During the period covered by this report, there were not any amendments to a provision of the code of ethics that applies to the registrant’s principal executive officer, principal financial officer, principal accounting officer or controller, or persons performing similar functions, regardless of whether these individuals are employed by the registrant or a third party, and that relates to any element of the code of ethics definition enumerated in paragraph (b) of this Item. 

  

(c)

During the period covered by this report, there were no waivers, including any implicit waivers, from a provision of the code of ethics to the registrant’s principal executive officer, principal financial officer, principal accounting officer or controller, or persons performing similar functions, regardless of whether these individuals are employed by the registrant or a third party that relates to one or more of the items set forth in paragraph (b) of this Item. 

  

Item 3. Audit Committee Financial Expert. 

  

The registrant’s Board of Trustees has determined that David M. Moffett, Brian J. Gallagher, J. Kevin Connaughton, and Sandra L. Yeager, each of whom are members of the registrant’s Board of Trustees and Audit Committee, each qualify as an audit committee financial expert.  Mr. Moffett, Mr. Gallagher, Mr. Connaughton, and Ms. Yeager are each independent trustees, as defined in paragraph (a)(2) of this item’s instructions.  

  

Item 4. Principal Accountant Fees and Services.   

  

Fee information below is disclosed for the six series of the registrant whose reports to stockholders are included in this annual filing.  

  

(a) Audit Fees. Aggregate Audit Fees billed by the principal accountant for professional services rendered during the fiscal years ended August 31, 2022 and August 31, 2021 are approximately as follows: 

  

2022 

2021 

$31,300 

$29,500 

  

Audit Fees include amounts related to the audit of the registrant’s annual financial statements or services that are normally provided by the accountant in connection with statutory and regulatory filings or engagements for those fiscal years.  

  

 

(b) Audit-Related Fees. Aggregate Audit-Related Fees billed to the registrant by the principal accountant for professional services rendered during the fiscal years ended August 31, 2022 and August 31, 2021 are approximately as follows: 

  

2022 

2021 

$0 

$0 

  

Audit-Related Fees, if any, include amounts for assurance and related services by the principal accountant that are reasonably related to the performance of the audit of the registrant’s financial statements and are not reported in Audit Fees above.   

  

During the fiscal years ended August 31, 2022 and August 31, 2021, there were no Audit-Related Fees billed by the registrant’s principal accountant to the registrant’s investment adviser (not including any sub-adviser whose role is primarily portfolio management and is subcontracted with or overseen by another investment adviser) and any entity controlling, controlled by, or under common control with the adviser that provides ongoing services to the registrant for an engagement that related directly to the operations and financial reporting of the registrant. 

  

(c) Tax Fees.
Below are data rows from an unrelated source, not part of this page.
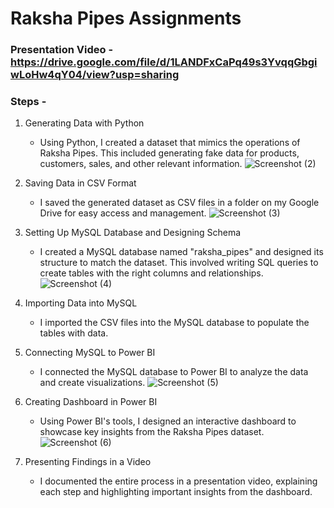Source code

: # **Raksha Pipes Assignments**

### **Presentation Video** - https://drive.google.com/file/d/1LANDFxCaPq49s3YvqqGbgiwLoHw4qY04/view?usp=sharing


### **Steps** -
1. Generating Data with Python
   - Using Python, I created a dataset that mimics the operations of Raksha Pipes. This included generating fake data for products, customers, sales, and other relevant information.
  ![Screenshot (2)](https://github.com/MohitNath007/Raksha_Pipes_Analysis/assets/125669112/b2494b01-9497-4492-9043-d0647d52d8e7)

     
2. Saving Data in CSV Format
   - I saved the generated dataset as CSV files in a folder on my Google Drive for easy access and management.
![Screenshot (3)](https://github.com/MohitNath007/Raksha_Pipes_Analysis/assets/125669112/e60567d8-c129-4f3d-be16-62cc85df72cd)


3. Setting Up MySQL Database and Designing Schema
   - I created a MySQL database named "raksha_pipes" and designed its structure to match the dataset. This involved writing SQL queries to create tables with the right columns and relationships.
  ![Screenshot (4)](https://github.com/MohitNath007/Raksha_Pipes_Analysis/assets/125669112/a8b088da-72a9-4c11-87da-82129b2e2542)  

4. Importing Data into MySQL
   - I imported the CSV files into the MySQL database to populate the tables with data.
5. Connecting MySQL to Power BI
   - I connected the MySQL database to Power BI to analyze the data and create visualizations.
     ![Screenshot (5)](https://github.com/MohitNath007/Raksha_Pipes_Analysis/assets/125669112/5b9dcd46-5b58-40b2-9576-ef6e8ce2a30a)
6. Creating Dashboard in Power BI
   - Using Power BI's tools, I designed an interactive dashboard to showcase key insights from the Raksha Pipes dataset.
     ![Screenshot (6)](https://github.com/MohitNath007/Raksha_Pipes_Analysis/assets/125669112/cebd25aa-8b03-4b98-be6d-10337c1e9953)

7. Presenting Findings in a Video
   - I documented the entire process in a presentation video, explaining each step and highlighting important insights from the dashboard.
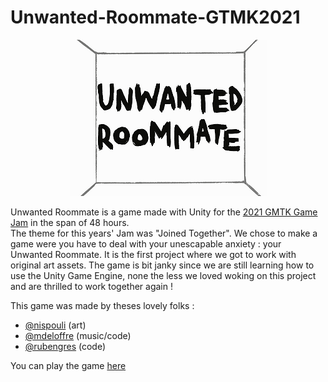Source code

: # Unwanted-Roommate-GTMK2021
  
  
<p align="center">
  <img src="unwantedroommate.png">
</p>
  
  
Unwanted Roommate is a game made with Unity for the [2021 GMTK Game Jam](http://itch.io/jam/gmtk-2021) in the span of 48 hours.  
The theme for this years' Jam was "Joined Together". We chose to make a game were you have to deal with your unescapable anxiety : your Unwanted Roommate.
It is the first project where we got to work with original art assets. The game is bit janky since we are still learning how to use the Unity Game Engine, none the less we loved woking on this project and are thrilled to work together again !

This game was made by theses lovely folks :
* [@nispouli](https://instagram.com/nispouli/) (art)
* [@mdeloffre](https://github.com/mdeloffre) (music/code)
* [@rubengres](https://github.com/rubengres) (code)  

You can play the game [here](https://ohmlet.itch.io/unwanted-roommate-v2)
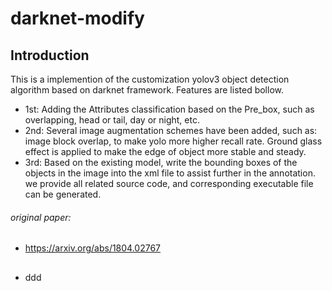 # darknet-modify
## Introduction
This is a implemention of the customization yolov3 object detection algorithm based on darknet framework. Features are listed bollow.
* 1st: Adding the Attributes classification based on the Pre_box, such as overlapping, head or tail, day or night, etc. 
* 2nd: Several image augmentation schemes have been added, such as: image block overlap, to make yolo more higher recall rate. Ground glass effect is applied to make the edge of object more stable and steady.
* 3rd: Based on the existing model, write the bounding boxes of the objects in the image into the xml file to assist further in the annotation.
we provide all related source code, and corresponding executable file can be generated.
###### original paper:
* https://arxiv.org/abs/1804.02767
## 
* ddd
Aggregate Tax Fees billed by the principal accountant to the registrant for professional services rendered during the fiscal years ended August 31, 2022 and August 31, 2021 are approximately as follows: 

  

2022 

2021 

$78,900 

$13,000 

  

Tax Fees include amounts for the review of annual tax returns, the review of required shareholder distribution calculations and typically include amounts for professional services by the principal accountant for tax compliance, tax advice and tax planning. Fiscal year  2021 also include Tax Fees for foreign tax filings. 

  

During the fiscal years ended August 31, 2022 and August 31, 2021, there were no Tax Fees  billed by the registrant’s principal accountant to the registrant’s investment adviser (not including any sub-adviser whose role is primarily portfolio management and is subcontracted with or overseen by another investment adviser) and any entity controlling, controlled by, or under common control with the adviser that provides ongoing services to the registrant for an engagement that related directly to the operations and financial reporting of the registrant. 

  

(d) All Other Fees. Aggregate All Other Fees billed by the principal accountant to the registrant for professional services rendered during the fiscal years ended August 31, 2022 and August 31, 2021 are approximately as follows: 

  

2022 

2021 

$0    

$0 

  

 

All Other Fees, if any, include amounts for products and services provided by the principal accountant, other than the services reported in paragraphs (a) through (c) above.  

  

Aggregate All Other Fees billed by the registrant’s principal accountant to the registrant’s investment adviser (not including any sub-adviser whose role is primarily portfolio management and is subcontracted with or overseen by another investment adviser) and any entity controlling, controlled by, or under common control with the adviser that provides ongoing services to the registrant for an engagement that related directly to the operations and financial reporting of the registrant during the fiscal years ended August 31, 2022 and August 31, 2021 are approximately as follows: 

  

2022 

2021 

$535,000    

$520,000 

  

In fiscal years 2022 and 2021, All Other Fees primarily consists of fees billed for internal control examinations of the registrant’s transfer agent and investment adviser.   

  

(e)(1) Audit Committee Pre-Approval Policies and Procedures 

  

The registrant’s Audit Committee is required to pre-approve the engagement of the registrant’s independent auditors to provide audit and non-audit services to the registrant and non-audit services to its investment adviser (excluding any sub-adviser whose role is primarily portfolio management and is sub-contracted or overseen by another investment adviser (the “Adviser”) or any entity controlling, controlled by or under common control with the Adviser that provides ongoing services to the Fund (a “Control Affiliate”) if the engagement relates directly to the operations and financial reporting of the registrant. 

  

The Audit Committee has adopted a Policy for Engagement of Independent Auditors for Audit and Non-Audit Services (the “Policy”). The Policy sets forth the understanding of the Audit Committee regarding the engagement of the registrant’s independent accountants to provide (i) audit and permissible audit-related, tax and other services to the registrant (“Fund Services”); (ii) non-audit services to the registrant’s Adviser and any Control Affiliates, that relates directly to the operations and financial reporting of a Fund (“Fund-related Adviser Services”); and (iii) certain other audit and non-audit services to the registrant’s Adviser and its Control Affiliates. A service will require specific pre-approval by the Audit Committee if it is to be provided by the Fund’s independent auditor; provided, however, that pre-approval of non-audit services to the Fund, the Adviser or Control Affiliates may be waived if certain de minimis requirements set forth in the SEC’s rules are met. 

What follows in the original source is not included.